What the task requires » Using the line that contains "0 17377.98828125 7.45703125" as the start, restate each line word for word through the final line of the material below, and return only those.

Extracted data »
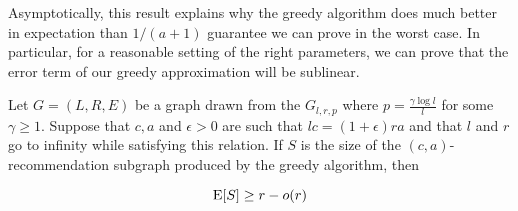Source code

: Asymptotically, this result explains why the greedy
algorithm does much better in expectation than $1/(a+1)$ guarantee we
can prove in the worst case. In particular, for a reasonable setting of
the right parameters, we can prove that the error term of our greedy
approximation will be sublinear.

\begin{thm}
\label{simple-thm}
Let $G=(L,R,E)$ be a graph drawn from the $G_{l,r,p}$ where $p = \frac{\gamma \log l}{l}$ for some $\gamma \geq 1$. Suppose that $c, a$ and $\epsilon>0$ are such that $lc=(1+\epsilon)ra$ and that $l$ and $r$ go to infinity while satisfying this relation. If $S$ is the size of the $(c,a)$-recommendation subgraph produced by the greedy algorithm, then

\[ \text{E}[S] \geq r - o(r) \]
\end{thm}
%
%
%
%
%









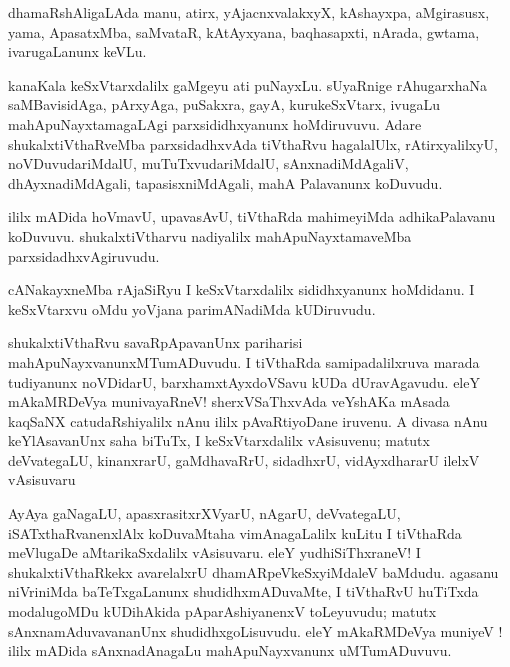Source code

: \documentclass{article}
\begin{document}
\begin{mn}
dhamaRshAligaLAda manu, atirx, yAjacnxvalakxyX, kAshayxpa, aMgirasusx, yama, ApasatxMba, saMvataR,
kAtAyxyana, baqhasapxti, nArada, gwtama, ivarugaLanunx keVLu.
\end{mn}

\begin{mn}
kanaKala keSxVtarxdalilx gaMgeyu ati puNayxLu. sUyaRnige rAhugarxhaNa saMBavisidAga, pArxyAga, 
puSakxra, gayA, kurukeSxVtarx, ivugaLu mahApuNayxtamagaLAgi parxsididhxyanunx hoMdiruvuvu. Adare 
shukalxtiVthaRveMba parxsidadhxvAda tiVthaRvu hagalalUlx, rAtirxyalilxyU, noVDuvudariMdalU, 
muTuTxvudariMdalU, sAnxnadiMdAgaliV, dhAyxnadiMdAgali, tapasisxniMdAgali, mahA Palavanunx koDuvudu.
\end{mn}

\begin{mn}
ililx mADida hoVmavU, upavasAvU, tiVthaRda mahimeyiMda adhikaPalavanu koDuvuvu. shukalxtiVtharvu 
nadiyalilx mahApuNayxtamaveMba parxsidadhxvAgiruvudu.
\end{mn}

\begin{mn}
cANakayxneMba rAjaSiRyu I keSxVtarxdalilx sididhxyanunx hoMdidanu. I keSxVtarxvu oMdu yoVjana 
parimANadiMda kUDiruvudu.
\end{mn}

\begin{mn}
shukalxtiVthaRvu savaRpApavanUnx pariharisi mahApuNayxvanunxMTumADuvudu. I tiVthaRda 
samipadalilxruva marada tudiyanunx noVDidarU, barxhamxtAyxdoVSavu kUDa dUravAgavudu. 
eleY mAkaMRDeVya munivayaRneV! sherxVSaThxvAda veYshAKa mAsada kaqSaNX catudaRshiyalilx nAnu 
ililx pAvaRtiyoDane iruvenu. A divasa nAnu keYlAsavanUnx saha biTuTx, I keSxVtarxdalilx 
vAsisuvenu; matutx deVvategaLU, kinanxrarU, gaMdhavaRrU, sidadhxrU, vidAyxdhararU ilelxV vAsisuvaru
\end{mn}

\begin{mn}
AyAya gaNagaLU, apasxrasitxrXVyarU, nAgarU, deVvategaLU, iSATxthaRvanenxlAlx koDuvaMtaha 
vimAnagaLalilx kuLitu I tiVthaRda meVlugaDe aMtarikaSxdalilx vAsisuvaru. eleY yudhiSiThxraneV! 
I shukalxtiVthaRkekx avarelalxrU dhamARpeVkeSxyiMdaleV baMdudu. agasanu niVriniMda baTeTxgaLanunx 
shudidhxmADuvaMte, I tiVthaRvU huTiTxda modalugoMDu kUDihAkida pAparAshiyanenxV toLeyuvudu; 
matutx sAnxnamAduvavananUnx shudidhxgoLisuvudu. eleY mAkaRMDeVya muniyeV !  ililx mADida 
sAnxnadAnagaLu mahApuNayxvanunx uMTumADuvuvu.
\end{mn}
\end{document}
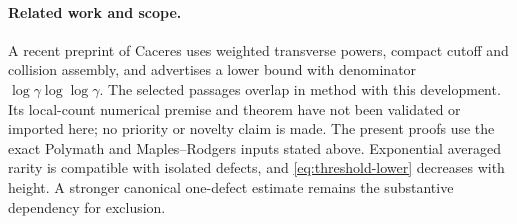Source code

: \paragraph{Related work and scope.}
A recent preprint of Caceres \cite{Caceres2026Collision} uses weighted
transverse powers, compact cutoff and collision assembly, and advertises
a lower bound with denominator \(\log\gamma\log\log\gamma\).
The selected passages overlap in method with this development. Its
local-count numerical premise and theorem have not been validated or
imported here; no priority or novelty claim is made. The present proofs
use the exact Polymath and Maples--Rodgers inputs stated above.
Exponential averaged rarity is compatible with isolated defects, and
\eqref{eq:threshold-lower} decreases with height. A stronger canonical
one-defect estimate remains the substantive dependency for exclusion.
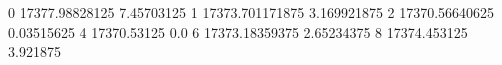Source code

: 0 17377.98828125 7.45703125
1 17373.701171875 3.169921875
2 17370.56640625 0.03515625
4 17370.53125 0.0
6 17373.18359375 2.65234375
8 17374.453125 3.921875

Output of the task »
: 0 17377.98828125 7.45703125
1 17373.701171875 3.169921875
2 17370.56640625 0.03515625
4 17370.53125 0.0
6 17373.18359375 2.65234375
8 17374.453125 3.921875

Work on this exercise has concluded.